The ECB's permanent negative interest rates entrench uncompetitive economic structures and reduce the incentive for EU countries to increase their competitiveness through structural reforms.

In the meantime, an attitude of entitlement has become entrenched that the state has to cover all economic risks. Self-responsibility and the market-based selection process are taking a back seat. The successful German social market economy is being undermined.

The ECB's "all-round carefree package" disenfranchises politicians by undermining the necessary setting of political priorities in spending policy and thus ultimately leading to financial overstretching of the states.

The European banking system is being weakened.

// 06. For the first time, the EU Commission is taking on debt on a large scale that is jointly guaranteed by the member states. If this does not remain a one-off exception, cohesion in the EU will be jeopardised. Joint liability leads to disputes between "poor" and "rich" states.

In order to be able to effectively counter these dangers, we expect from the future Federal Government:

// 01. a concept that provides for a gradual reduction of new debt and the reinstatement of the constitutional debt brake as soon as the economic situation permits.

02. a national growth strategy, a moratorium on burdens for companies and citizens, an internationally competitive tax policy, a climate protection policy based on market economy principles, and investments in research, education and infrastructure.

// 03. That it demands compliance with the European Treaties, in particular the "no bail-out" clause and the ban on monetary state financing.

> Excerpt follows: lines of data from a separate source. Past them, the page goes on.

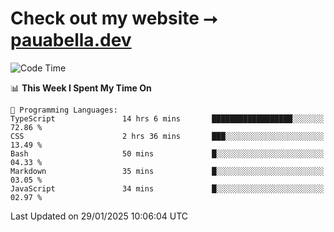 # Check out my website ⭢ [pauabella.dev](https://pauabella.dev)

<!--START_SECTION:waka-->
![Code Time](http://img.shields.io/badge/Code%20Time-4%2C026%20hrs%2031%20mins-blue)

📊 **This Week I Spent My Time On** 

```text
💬 Programming Languages: 
TypeScript               14 hrs 6 mins       ██████████████████░░░░░░░   72.86 % 
CSS                      2 hrs 36 mins       ███░░░░░░░░░░░░░░░░░░░░░░   13.49 % 
Bash                     50 mins             █░░░░░░░░░░░░░░░░░░░░░░░░   04.33 % 
Markdown                 35 mins             █░░░░░░░░░░░░░░░░░░░░░░░░   03.05 % 
JavaScript               34 mins             █░░░░░░░░░░░░░░░░░░░░░░░░   02.97 % 
```


 Last Updated on 29/01/2025 10:06:04 UTC
<!--END_SECTION:waka-->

// 04. that it will work to ensure that the European Reconstruction Fund is limited on a one-off basis to overcoming the Corona crisis. This debt should also not be repaid by 2058, but much earlier.

05. also demand from other Eurozone states a reform agenda to restore competitiveness and advocate a reform of the European Stability and Growth Pact.

We expect the European Central Bank:

// 01. that it focus on its core task of ensuring price level stability. It must make clear that it is willing to gradually reduce the volume of government bond purchases and, once the crisis is over, to reduce the stock and the inflated money supply.

// 02. That until then, it will base government bond purchases on the capital key of national central banks and not favour certain highly indebted countries.

// 03. That it clearly informs about the risks of monetary policy - the potential for inflation, which is already evident in asset prices, but also the negative impact on savings and pensions.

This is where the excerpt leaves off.